Three questions ahead of the Vegas Golden Knights' NHL expansion draft

It's nearly expansion draft time.

The Vegas Golden Knights, who begin their inaugural season this fall, will pluck talent from the NHL's pool of unprotected players Sunday through Tuesday. The 30 selections, one from each team, will be announced Wednesday in -- you guessed it -- Las Vegas.

With Gerard Gallant in the mix as the franchise's first head coach and ex-Washington Capitals general manager George McPhee running the show, the Golden Knights added their first player, Western Hockey League standout Reid Duke, back in March.

But more prominent names figure to be on the horizon for Vegas thanks to the expansion draft.

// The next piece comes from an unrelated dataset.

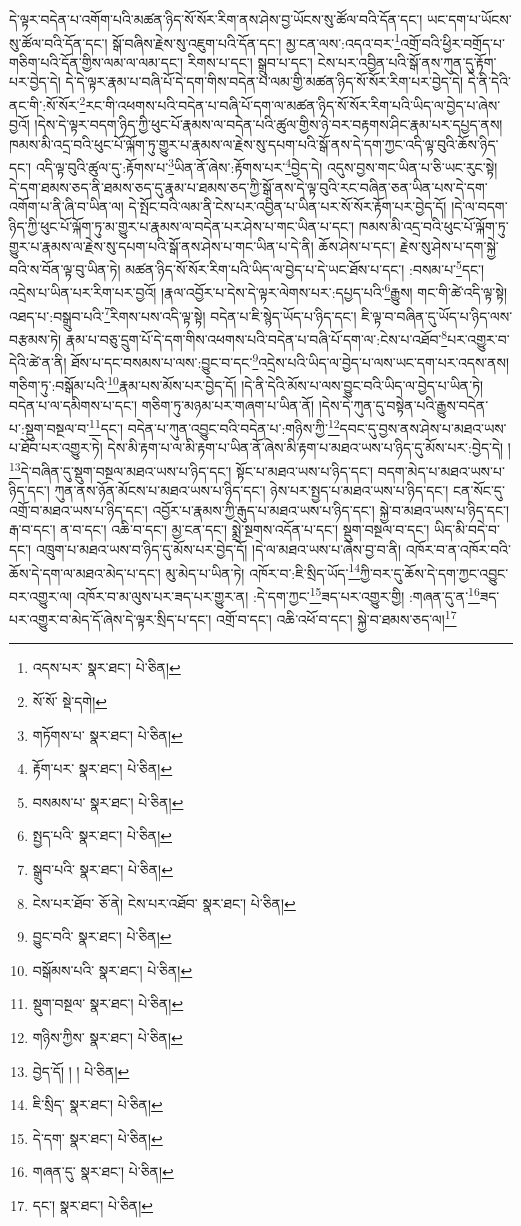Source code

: དེ་ལྟར་བདེན་པ་འགོག་པའི་མཚན་ཉིད་སོ་སོར་རིག་ནས་ཤེས་བྱ་ཡོངས་སུ་ཚོལ་བའི་དོན་དང་། ཡང་དག་པ་ཡོངས་སུ་ཚོལ་བའི་དོན་དང་། སྒོ་བཞིས་རྗེས་སུ་འཇུག་པའི་དོན་དང་། མྱ་ངན་ལས་:འདའ་བར་\footnote{འདས་པར་  སྣར་ཐང་།  པེ་ཅིན། }འགྲོ་བའི་ཕྱིར་བགྲོད་པ་གཅིག་པའི་དོན་གྱིས་ལམ་ལ་ལམ་དང་། རིགས་པ་དང་། སྒྲུབ་པ་དང་། ངེས་པར་འབྱིན་པའི་སྒོ་ནས་ཀུན་དུ་རྟོག་པར་བྱེད་དེ། དེ་དེ་ལྟར་རྣམ་པ་བཞི་པོ་དེ་དག་གིས་བདེན་པ་ལམ་གྱི་མཚན་ཉིད་སོ་སོར་རིག་པར་བྱེད་དེ། དེ་ནི་དེའི་ནང་གི་:སོ་སོར་\footnote{སོ་སོ་  སྡེ་དགེ། }རང་གི་འཕགས་པའི་བདེན་པ་བཞི་པོ་དག་ལ་མཚན་ཉིད་སོ་སོར་རིག་པའི་ཡིད་ལ་བྱེད་པ་ཞེས་བྱའོ། །དེས་དེ་ལྟར་བདག་ཉིད་ཀྱི་ཕུང་པོ་རྣམས་ལ་བདེན་པའི་ཚུལ་གྱིས་ཉེ་བར་བརྟགས་ཤིང་རྣམ་པར་དཔྱད་ནས། ཁམས་མི་འདྲ་བའི་ཕུང་པོ་ལྐོག་ཏུ་གྱུར་པ་རྣམས་ལ་རྗེས་སུ་དཔག་པའི་སྒོ་ནས་དེ་དག་ཀྱང་འདི་ལྟ་བུའི་ཆོས་ཉིད་དང་། འདི་ལྟ་བུའི་ཚུལ་དུ་:རྟོགས་པ་\footnote{གཏོགས་པ་  སྣར་ཐང་།  པེ་ཅིན། }ཡིན་ནོ་ཞེས་:རྟོགས་པར་\footnote{རྟོག་པར་  སྣར་ཐང་།  པེ་ཅིན། }བྱེད་དེ། འདུས་བྱས་གང་ཡིན་པ་ཅི་ཡང་རུང་སྟེ། དེ་དག་ཐམས་ཅད་ནི་ཐམས་ཅད་དུ་རྣམ་པ་ཐམས་ཅད་ཀྱི་སྒོ་ནས་དེ་ལྟ་བུའི་རང་བཞིན་ཅན་ཡིན་པས་དེ་དག་འགོག་པ་ནི་ཞི་བ་ཡིན་ལ། དེ་སྤོང་བའི་ལམ་ནི་ངེས་པར་འབྱིན་པ་ཡིན་པར་སོ་སོར་རྟོག་པར་བྱེད་དོ། །དེ་ལ་བདག་ཉིད་ཀྱི་ཕུང་པོ་ལྐོག་ཏུ་མ་གྱུར་པ་རྣམས་ལ་བདེན་པར་ཤེས་པ་གང་ཡིན་པ་དང་། ཁམས་མི་འདྲ་བའི་ཕུང་པོ་ལྐོག་ཏུ་གྱུར་པ་རྣམས་ལ་རྗེས་སུ་དཔག་པའི་སྒོ་ནས་ཤེས་པ་གང་ཡིན་པ་དེ་ནི། ཆོས་ཤེས་པ་དང་། རྗེས་སུ་ཤེས་པ་དག་སྐྱེ་བའི་ས་བོན་ལྟ་བུ་ཡིན་ཏེ། མཚན་ཉིད་སོ་སོར་རིག་པའི་ཡིད་ལ་བྱེད་པ་དེ་ཡང་ཐོས་པ་དང་། :བསམ་པ་\footnote{བསམས་པ་  སྣར་ཐང་།  པེ་ཅིན། }དང་། འདྲེས་པ་ཡིན་པར་རིག་པར་བྱའོ། །རྣལ་འབྱོར་པ་དེས་དེ་ལྟར་ལེགས་པར་:དཔྱད་པའི་\footnote{སྤྱད་པའི་  སྣར་ཐང་།  པེ་ཅིན། }རྒྱུས། གང་གི་ཚེ་འདི་ལྟ་སྟེ། འཐད་པ་:བསྒྲུབ་པའི་\footnote{སྒྲུབ་པའི་  སྣར་ཐང་།  པེ་ཅིན། }རིགས་པས་འདི་ལྟ་སྟེ། བདེན་པ་ཇི་སྙེད་ཡོད་པ་ཉིད་དང་། ཇི་ལྟ་བ་བཞིན་དུ་ཡོད་པ་ཉིད་ལས་བརྩམས་ཏེ། རྣམ་པ་བཅུ་དྲུག་པོ་དེ་དག་གིས་འཕགས་པའི་བདེན་པ་བཞི་པོ་དག་ལ་:ངེས་པ་འཐོབ་\footnote{ངེས་པར་ཐོབ་  ཅོ་ནེ། ངེས་པར་འཐོབ་  སྣར་ཐང་།  པེ་ཅིན། }པར་འགྱུར་བ་དེའི་ཚེ་ན་ནི། ཐོས་པ་དང་བསམས་པ་ལས་:བྱུང་བ་དང་\footnote{བྱུང་བའི་  སྣར་ཐང་།  པེ་ཅིན། }འདྲེས་པའི་ཡིད་ལ་བྱེད་པ་ལས་ཡང་དག་པར་འདས་ནས། གཅིག་ཏུ་:བསྒོམ་པའི་\footnote{བསྒོམས་པའི་  སྣར་ཐང་།  པེ་ཅིན། }རྣམ་པས་མོས་པར་བྱེད་དོ། །དེ་ནི་དེའི་མོས་པ་ལས་བྱུང་བའི་ཡིད་ལ་བྱེད་པ་ཡིན་ཏེ། བདེན་པ་ལ་དམིགས་པ་དང་། གཅིག་ཏུ་མཉམ་པར་གཞག་པ་ཡིན་ནོ། །དེས་དེ་ཀུན་དུ་བསྟེན་པའི་རྒྱུས་བདེན་པ་:སྡུག་བསྔལ་བ་\footnote{སྡུག་བསྔལ་  སྣར་ཐང་།  པེ་ཅིན། }དང་། བདེན་པ་ཀུན་འབྱུང་བའི་བདེན་པ་:གཉིས་ཀྱི་\footnote{གཉིས་ཀྱིས་  སྣར་ཐང་།  པེ་ཅིན། }དབང་དུ་བྱས་ནས་ཤེས་པ་མཐའ་ཡས་པ་ཐོབ་པར་འགྱུར་ཏེ། དེས་མི་རྟག་པ་ལ་མི་རྟག་པ་ཡིན་ནོ་ཞེས་མི་རྟག་པ་མཐའ་ཡས་པ་ཉིད་དུ་མོས་པར་:བྱེད་དེ། །\footnote{བྱེད་དོ། ། །  པེ་ཅིན། }དེ་བཞིན་དུ་སྡུག་བསྔལ་མཐའ་ཡས་པ་ཉིད་དང་། སྟོང་པ་མཐའ་ཡས་པ་ཉིད་དང་། བདག་མེད་པ་མཐའ་ཡས་པ་ཉིད་དང་། ཀུན་ནས་ཉོན་མོངས་པ་མཐའ་ཡས་པ་ཉིད་དང་། ཉེས་པར་སྤྱད་པ་མཐའ་ཡས་པ་ཉིད་དང་། ངན་སོང་དུ་འགྲོ་བ་མཐའ་ཡས་པ་ཉིད་དང་། འབྱོར་པ་རྣམས་ཀྱི་རྒུད་པ་མཐའ་ཡས་པ་ཉིད་དང་། སྐྱེ་བ་མཐའ་ཡས་པ་ཉིད་དང་། རྒ་བ་དང་། ན་བ་དང་། འཆི་བ་དང་། མྱ་ངན་དང་། སྨྲེ་སྔགས་འདོན་པ་དང་། སྡུག་བསྔལ་བ་དང་། ཡིད་མི་བདེ་བ་དང་། འཁྲུག་པ་མཐའ་ཡས་བ་ཉིད་དུ་མོས་པར་བྱེད་དོ། །དེ་ལ་མཐའ་ཡས་པ་ཞེས་བྱ་བ་ནི། འཁོར་བ་ན་འཁོར་བའི་ཆོས་དེ་དག་ལ་མཐའ་མེད་པ་དང་། མུ་མེད་པ་ཡིན་ཏེ། འཁོར་བ་:ཇི་སྲིད་ཡོད་\footnote{ཇི་སྲིད་  སྣར་ཐང་།  པེ་ཅིན། }ཀྱི་བར་དུ་ཆོས་དེ་དག་ཀྱང་འབྱུང་བར་འགྱུར་ལ། འཁོར་བ་མ་ལུས་པར་ཟད་པར་གྱུར་ན། :དེ་དག་ཀྱང་\footnote{དེ་དག་  སྣར་ཐང་།  པེ་ཅིན། }ཟད་པར་འགྱུར་གྱི། :གཞན་དུ་ན་\footnote{གཞན་དུ་  སྣར་ཐང་།  པེ་ཅིན། }ཟད་པར་འགྱུར་བ་མེད་དོ་ཞེས་དེ་ལྟར་སྲིད་པ་དང་། འགྲོ་བ་དང་། འཆི་འཕོ་བ་དང་། སྐྱེ་བ་ཐམས་ཅད་ལ།\footnote{དང་།  སྣར་ཐང་།  པེ་ཅིན། }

As the historic event draws closer and prepares to give the NHL's 31st team a full roster, here are three questions that might be answered:

Will Marc-Andre Fleury officially land in Vegas?

The question regarding the longtime Pittsburgh Penguins goalie has evolved from "Is he done as a Pen?" to "When will he officially be a Golden Knight?"

Maybe that's a stretch. But probably not. Mock drafts have Fleury as an obvious choice for Vegas with the veteran backstop reportedly waiving his no-movement clause by Pittsburgh's request. And a union between "Flower Power" and Gallant's upstart defense makes too much sense, from giving Fleury a renewed shot at being No. 1 to giving a new hockey market an immediately recognizable name, not to mention a capable starter.

Should the Golden Knights go for a high-priced free agent-to-be?

This applies mostly if someone like Kevin Shattenkirk somehow lands on an unprotected list due to his impending free agency, but it makes for a potentially big decision for the Golden Knights entering Year One of the franchise.

Vegas has not been shy about wanting to go big in its first offseason, whether through trades, the open market or expansion draft-fueled deals. And there wouldn't be a more prominent way to go big than by jumping on the rights of a prized, soon-to-be unsigned talent a la Shattenkirk. The pressure would then be on the Golden Knights to pony up in contract talks, but if the team is set on acquiring immediate talent, so be it.

How will Vegas' moves continue to impact the rest of the NHL?

The Golden Knights' expansion possibilities arguably have already forced the hands of other teams. Just look at Thursday's swap between the Montreal Canadiens and Tampa Bay Lightning, who dished out a young talent in Jonathan Drouin perhaps in part to avoid leaving another forward unprotected.

GMs around the league have gone on record to note the secrecy -- and sometimes worrisome approach -- in deciding between which players to protect and which to leave exposed. And plenty of additional fallout deals could surface in the wake of the Golden Knights' selections in the coming days.